When selling your business, a critical lens can help you see flaws in your company, as well as potential issues with a buyer. The right M&A firm is critical to selling your company, but there’s no substitute for doing some investigative work of your own. Asking yourself these 13 questions before selling can help ensure a successful sale, and reduce the risk of falling into the most common traps that ensnare once-promising sales.
- How do you intend to market the company? This is critical, and a good M&A firm should help you come up with a marketing plan tailored to your business, while still protecting confidentiality.
- Is there a letter of intent? This non-binding letter outlines the basic terms of the transaction, and can help guide the M&A process as it unfolds.
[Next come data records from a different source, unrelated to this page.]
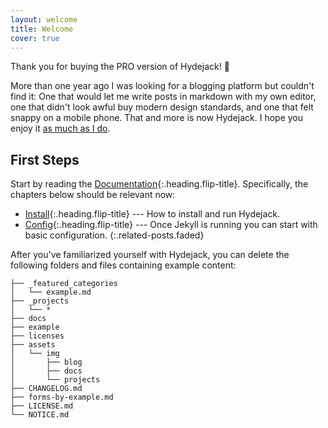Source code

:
 ```yaml
---
layout: welcome
title: Welcome
cover: true
---
```


Thank you for buying the PRO version of Hydejack! 🎉

More than one year ago I was looking for a blogging platform but couldn't find it:
One that would let me write posts in markdown with my own editor,
one that didn't look awful buy modern design standards, and one that felt snappy on a mobile phone.
That and more is now Hydejack. I hope you enjoy it [as much as I do](https://qwtel.com/).

## First Steps

Start by reading the [Documentation]{:.heading.flip-title}.
Specifically, the chapters below should be relevant now:

- [Install]{:.heading.flip-title} --- How to install and run Hydejack.
- [Config]{:.heading.flip-title} --- Once Jekyll is running you can start with basic configuration.
  {:.related-posts.faded}

After you've familiarized yourself with Hydejack, you can delete the following folders and files
containing example content:

```
├── _featured_categories
│   └── example.md
├── _projects
│   └── *
├── docs
├── example
├── licenses
├── assets
│   └── img
│       ├── blog
│       ├── docs
│       └── projects
├── CHANGELOG.md
├── forms-by-example.md
├── LICENSE.md
└── NOTICE.md
```

[documentation]: docs/README.md
[install]: docs/install.md
[upgrade]: docs/upgrade.md
[config]: docs/config.md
You can add certain binding clauses to help protect both parties, such as a nondisclosure agreement or no-shop clause.
- Are you prepared for due diligence? Due diligence will make or break your sale. You must be prepared to promptly respond to buyer requests with updated and reliable financial records. Critically, these records must support—rather than contradict—the assertions you have made to the buyer.
- What representations and warranties will you include? These are basically promises you make to the buyer about the transaction—such as that there are no pending lawsuits. This section must be clear, specific, and well written.
- How will indemnification work? Sellers normally agree to indemnify buyers against certain harms, especially if they do not reveal important information. For example, you might indemnify buyers from responsibility for any legal liabilities incurred when you were at the helm.
- What role will a cap and basket play? A cap limits the amount of damages an indemnifying party must pay, while a basket is a certain threshold damages must reach before an indemnifying party must pay them. This can protect you from trivial damages, as well as from major lawsuits.
- Will there be an offset? An offset allows the buyer to offset against the amount it owes on a seller’s note if a claim against which the seller has indemnified arises.
- What are anti-sandbagging and sandbagging? Sellers usually want anti-sandbagging provisions. Sandbagging provisions allow buyers to seek damages against a buyer regardless of their knowledge of certain relevant facts, while anti-sandbagging provisions protect against such practices.
- How will the buyer pay? The specific way the buyer pays can determine how much you take at closing, and whether you must meet any additional requirements to earn the full purchase price.
- How will seller financing work? Most deals now involve some from of seller financing. Determine how seller financing will be structured, and make sure to conduct reasonable due diligence eon the buyer before committing to any type of seller financing.
- How will the purchase price be allocated in the sale? This has important tax ramifications. Ask your team about the role of various deal structures.
- Will the deal include restrictive covenants? Most deals include covenants not to compete in a certain time frame or geographic region.
- What will be the seller’s obligation to the business after closing? When the business transfers ownership, will the seller remain on as a consultant? If so, what benefits and salary will you enjoy? And for how long must you remain?